Patients with Crohn’s disease unable to take conventional therapies can now get routine access to Abbott’s Humira and Schering-Plough’s Remicade after cost regulators approved the drugs for National Health Service use.

Patients with Crohn’s disease unable to take conventional therapies can now get routine access to Abbott’s Humira and Schering-Plough’s Remicade after cost regulators approved the drugs for National Health Service use.

The National Institute for Health and Clinical Excellence has issued final guidance this week endorsing Humira (adalimumab) and Remicade (infliximab) as options for the treatment of severe, active Crohn’s disease on the NHS, but only when patients are unable to take standard therapies such as immunosuppressants or corticosteroids.

Crohn’s disease is estimated to affect around 60,000 people in the UK, and Dr Carole Longson, Health Technology Evaluation Centre Director at NICE, said the Institute’s review of the evidence “indicates that infliximab and adalimumab are clinically and cost effective options for some people with the most severe forms of the illness”.

“As there is currently no cure for Crohn’s disease, ensuring that patients have access to effective treatments that will help maintain control of their disease is crucial,” noted Dr James Lindsay of Barts and the London NHS Trust.
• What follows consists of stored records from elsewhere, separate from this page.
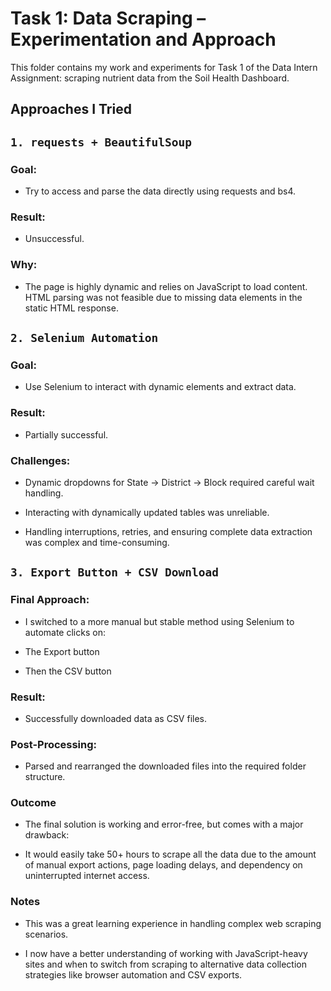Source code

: # Task 1: Data Scraping – Experimentation and Approach

This folder contains my work and experiments for Task 1 of the Data Intern Assignment: scraping nutrient data from the Soil Health Dashboard.

## Approaches I Tried

## `1. requests + BeautifulSoup`

### Goal: 

- Try to access and parse the data directly using requests and bs4.

### Result: 
- Unsuccessful.

### Why: 
- The page is highly dynamic and relies on JavaScript to load content. HTML parsing was not feasible due to missing data elements in the static HTML response.

## `2. Selenium Automation`

### Goal: 
- Use Selenium to interact with dynamic elements and extract data.

### Result: 
- Partially successful.

### Challenges:

- Dynamic dropdowns for State → District → Block required careful wait handling.

- Interacting with dynamically updated tables was unreliable.

- Handling interruptions, retries, and ensuring complete data extraction was complex and time-consuming.

## `3. Export Button + CSV Download`

### Final Approach: 
- I switched to a more manual but stable method using Selenium to automate clicks on:

- The Export button

- Then the CSV button

### Result: 
- Successfully downloaded data as CSV files.

### Post-Processing: 
- Parsed and rearranged the downloaded files into the required folder structure.

### Outcome

- The final solution is working and error-free, but comes with a major drawback:

- It would easily take 50+ hours to scrape all the data due to the amount of manual export actions, page loading delays, and dependency on uninterrupted internet access.

### Notes

- This was a great learning experience in handling complex web scraping scenarios.

- I now have a better understanding of working with JavaScript-heavy sites and when to switch from scraping to alternative data collection strategies like browser automation and CSV exports.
While the drugs are largely considered to be equal in terms of clinical effectiveness – both showing in trials an ability to induce remission and subsequently prevent relapse – there is a difference in cost; Remicade’s price tag is around £12,584 a year, depending on the patient’s body weight, while induction treatment with Humira is around £1,073 and subsequent maintenance therapy around £9,295 a year.

Doctors should, therefore, pick whichever works out to be the cheaper therapy in each individual case in order to ensure that the NHS is getting best value for money, particularly as the bill can vary because of different modes of administration and treatment schedules, and the Institute also stressed that both drugs should be given as a planned course of treatment until treatment failure or until 12 months after the start, whichever is shorter, to cut back on unnecessary expense.
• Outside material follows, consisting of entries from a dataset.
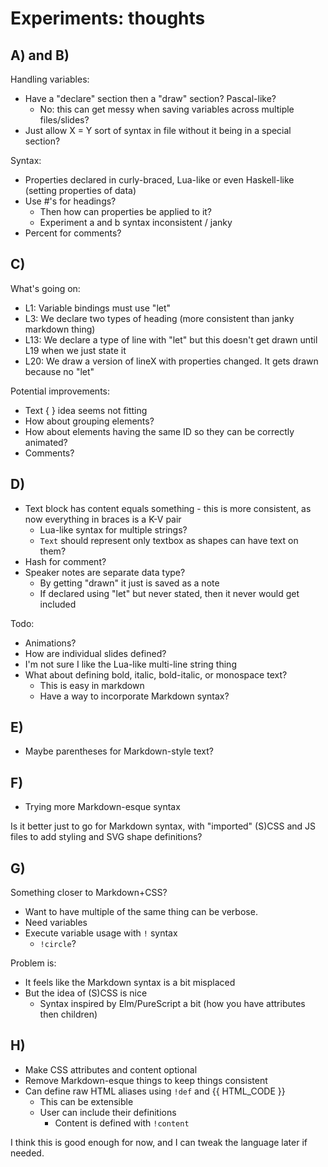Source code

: # Experiments: thoughts

## A) and B)

Handling variables:

- Have a "declare" section then a "draw" section? Pascal-like?
  - No: this can get messy when saving variables across multiple files/slides?
- Just allow X = Y sort of syntax in file without it being in a special section?

Syntax:

- Properties declared in curly-braced, Lua-like or even Haskell-like (setting
  properties of data)
- Use #'s for headings?
  - Then how can properties be applied to it?
  - Experiment a and b syntax inconsistent / janky
- Percent for comments?

## C)

What's going on:

- L1: Variable bindings must use "let"
- L3: We declare two types of heading (more consistent than janky markdown
  thing)
- L13: We declare a type of line with "let" but this doesn't get drawn until L19
  when we just state it
- L20: We draw a version of lineX with properties changed. It gets drawn because
  no "let"

Potential improvements:

- Text { } idea seems not fitting
- How about grouping elements?
- How about elements having the same ID so they can be correctly animated?
- Comments?

## D)

- Text block has content equals something - this is more consistent, as now
  everything in braces is a K-V pair
  - Lua-like syntax for multiple strings?
  - `Text` should represent only textbox as shapes can have text on them?
- Hash for comment?
- Speaker notes are separate data type?
  - By getting "drawn" it just is saved as a note
  - If declared using "let" but never stated, then it never would get included

Todo:

- Animations?
- How are individual slides defined?
- I'm not sure I like the Lua-like multi-line string thing
- What about defining bold, italic, bold-italic, or monospace text?
  - This is easy in markdown
  - Have a way to incorporate Markdown syntax?

## E)

- Maybe parentheses for Markdown-style text?

## F)

- Trying more Markdown-esque syntax

Is it better just to go for Markdown syntax, with "imported" (S)CSS and JS files
to add styling and SVG shape definitions?

## G)

Something closer to Markdown+CSS?

- Want to have multiple of the same thing can be verbose.
- Need variables
- Execute variable usage with `!` syntax
  - `!circle`?

Problem is:

- It feels like the Markdown syntax is a bit misplaced
- But the idea of (S)CSS is nice
  - Syntax inspired by Elm/PureScript a bit (how you have attributes then
    children)

## H)

- Make CSS attributes and content optional
- Remove Markdown-esque things to keep things consistent
- Can define raw HTML aliases using `!def` and {{ HTML_CODE }}
  - This can be extensible
  - User can include their definitions
    - Content is defined with `!content`

I think this is good enough for now, and I can tweak the language later if
needed.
Humira is the first anti-TNF therapy cleared by NICE for Crohn’s disease that can be self-injected at home, after special training, and represents “an important advance in managing this serious, debilitating condition and in supporting patient independence,” Lindsay added.

Remicade has also been cleared by NICE as an option for adults with active, fistulising Crohn’s disease, as well as to treat children and young people aged six-17 years old with severe, active forms of the disease.